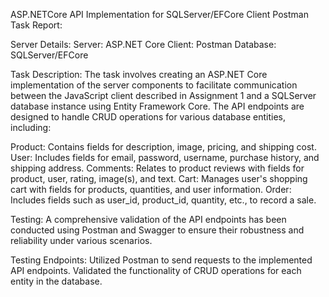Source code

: ASP.NETCore API Implementation for SQLServer/EFCore Client Postman Task Report:

Server Details:
Server: ASP.NET Core
Client: Postman
Database: SQLServer/EFCore

Task Description:
The task involves creating an ASP.NET Core implementation of the server components to facilitate communication between the JavaScript client described in Assignment 1 and a SQLServer database instance using Entity Framework Core.
The API endpoints are designed to handle CRUD operations for various database entities, including:

Product: Contains fields for description, image, pricing, and shipping cost.
User: Includes fields for email, password, username, purchase history, and shipping address.
Comments: Relates to product reviews with fields for product, user, rating, image(s), and text.
Cart: Manages user's shopping cart with fields for products, quantities, and user information.
Order: Includes fields such as user_id, product_id, quantity, etc., to record a sale.

Testing:
A comprehensive validation of the API endpoints has been conducted using Postman and Swagger to ensure their robustness and reliability under various scenarios.

Testing Endpoints:
Utilized Postman to send requests to the implemented API endpoints.
Validated the functionality of CRUD operations for each entity in the database.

#### [What is needed]
For each line of the entries that includes "image", show that line.

#### [Output]
Product: Contains fields for description, image, pricing, and shipping cost.
Comments: Relates to product reviews with fields for product, user, rating, image(s), and text.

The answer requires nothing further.